And pretty much everything after that was just a blur.

When I sat down to write this week’s review, I couldn’t decide on the best way to talk about Izakaya Den, the new restaurant from Toshi Kizaki, owner of the Sushi Den.

Should I delve into the concept, brought over whole from Japan by Toshi, his brother Yasu and his long-time staff? The idea behind Izakaya Den is similar to that of a Spanish tapas restaurant or very roughly similar to an American neighborhood pub -- the kind of place you go for snacks, for a little of this and a little of that and a lot of booze to wash it down. They’re informal spots, open late, offering large menus of small plates -- the best tastes of dozens of different things -- and if Tokyo were Cleveland (or Denver, or Houston, or New York), Izakaya would be the place you’d go for cheeseburgers and beer on a Friday night after work, the place you’d pop into on a Saturday after a movie, before hitting the clubs.

I could’ve talked about the design: the dim lights, the huge, rustic beams in the ceiling, the wooden sushi bar so highly polished and glossy that touching it feels like running your fingers over silk. I could’ve talked about the crowds. I could’ve talked about the rumors I’d heard (mostly true) that had Toshi inventing Izakaya Den almost selfishly -- because he wanted a place to go after work at the Sushi Den, a place where he could eat all the foods he liked, have a drink, unwind.

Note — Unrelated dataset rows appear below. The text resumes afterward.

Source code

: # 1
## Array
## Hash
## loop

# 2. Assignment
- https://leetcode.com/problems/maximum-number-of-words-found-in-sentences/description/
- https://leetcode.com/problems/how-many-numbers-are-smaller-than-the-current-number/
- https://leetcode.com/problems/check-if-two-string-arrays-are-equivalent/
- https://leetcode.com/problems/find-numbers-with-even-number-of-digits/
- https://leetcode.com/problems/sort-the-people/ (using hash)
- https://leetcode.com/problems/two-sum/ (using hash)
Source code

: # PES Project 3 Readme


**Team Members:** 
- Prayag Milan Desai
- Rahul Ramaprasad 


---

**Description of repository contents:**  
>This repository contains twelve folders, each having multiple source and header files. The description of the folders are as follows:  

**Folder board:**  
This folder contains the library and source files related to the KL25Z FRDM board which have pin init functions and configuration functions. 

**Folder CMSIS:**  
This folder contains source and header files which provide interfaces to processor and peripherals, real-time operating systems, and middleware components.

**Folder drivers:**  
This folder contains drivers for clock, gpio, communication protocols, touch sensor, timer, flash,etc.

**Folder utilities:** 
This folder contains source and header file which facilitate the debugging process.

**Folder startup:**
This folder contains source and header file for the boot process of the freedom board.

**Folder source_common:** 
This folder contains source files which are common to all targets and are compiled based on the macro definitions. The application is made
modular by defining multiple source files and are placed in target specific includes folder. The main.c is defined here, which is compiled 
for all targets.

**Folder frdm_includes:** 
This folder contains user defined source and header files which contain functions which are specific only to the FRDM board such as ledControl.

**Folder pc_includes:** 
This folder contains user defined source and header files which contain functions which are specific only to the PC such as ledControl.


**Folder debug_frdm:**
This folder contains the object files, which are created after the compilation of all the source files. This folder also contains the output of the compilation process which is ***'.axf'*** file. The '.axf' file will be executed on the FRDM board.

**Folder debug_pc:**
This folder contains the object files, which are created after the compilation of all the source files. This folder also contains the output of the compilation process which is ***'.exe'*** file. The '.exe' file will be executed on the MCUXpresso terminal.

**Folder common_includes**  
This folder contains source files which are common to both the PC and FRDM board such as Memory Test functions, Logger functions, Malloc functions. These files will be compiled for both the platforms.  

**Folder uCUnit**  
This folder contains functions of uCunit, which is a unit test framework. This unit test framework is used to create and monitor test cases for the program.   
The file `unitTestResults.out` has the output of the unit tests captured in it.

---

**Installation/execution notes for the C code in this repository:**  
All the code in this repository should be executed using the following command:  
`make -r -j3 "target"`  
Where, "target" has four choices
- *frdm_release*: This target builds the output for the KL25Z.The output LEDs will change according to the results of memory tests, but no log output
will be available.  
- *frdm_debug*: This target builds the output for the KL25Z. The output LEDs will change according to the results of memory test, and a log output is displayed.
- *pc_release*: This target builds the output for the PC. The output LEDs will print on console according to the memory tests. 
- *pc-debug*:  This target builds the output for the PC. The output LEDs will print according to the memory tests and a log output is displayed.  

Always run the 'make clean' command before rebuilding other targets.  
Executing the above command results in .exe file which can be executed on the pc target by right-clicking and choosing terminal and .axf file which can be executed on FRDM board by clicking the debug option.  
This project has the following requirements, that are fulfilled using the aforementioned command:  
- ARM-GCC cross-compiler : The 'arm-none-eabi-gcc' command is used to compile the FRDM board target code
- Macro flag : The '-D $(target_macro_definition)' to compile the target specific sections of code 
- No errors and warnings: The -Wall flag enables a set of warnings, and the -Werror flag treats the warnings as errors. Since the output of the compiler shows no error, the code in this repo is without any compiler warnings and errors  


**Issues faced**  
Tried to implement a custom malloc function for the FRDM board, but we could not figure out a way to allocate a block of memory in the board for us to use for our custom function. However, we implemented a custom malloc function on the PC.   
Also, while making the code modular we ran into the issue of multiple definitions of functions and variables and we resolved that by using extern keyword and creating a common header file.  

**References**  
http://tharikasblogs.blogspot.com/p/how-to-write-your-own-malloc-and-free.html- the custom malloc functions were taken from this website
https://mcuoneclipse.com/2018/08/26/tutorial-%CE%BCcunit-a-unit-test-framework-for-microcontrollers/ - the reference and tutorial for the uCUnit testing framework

And because there was no other place in the city that satisfied him, he made his own.

But all of that would’ve missed the point. It’s all important, sure, but the only real way to talk about Izakaya Den is to talk about the food, the effect of the food, the ridiculous, arching leaps of culinary consciousness it required to pull a menu like this almost completely out of thin air. And so I do. Read all about it when the new issue hits the street – and the web -- later today.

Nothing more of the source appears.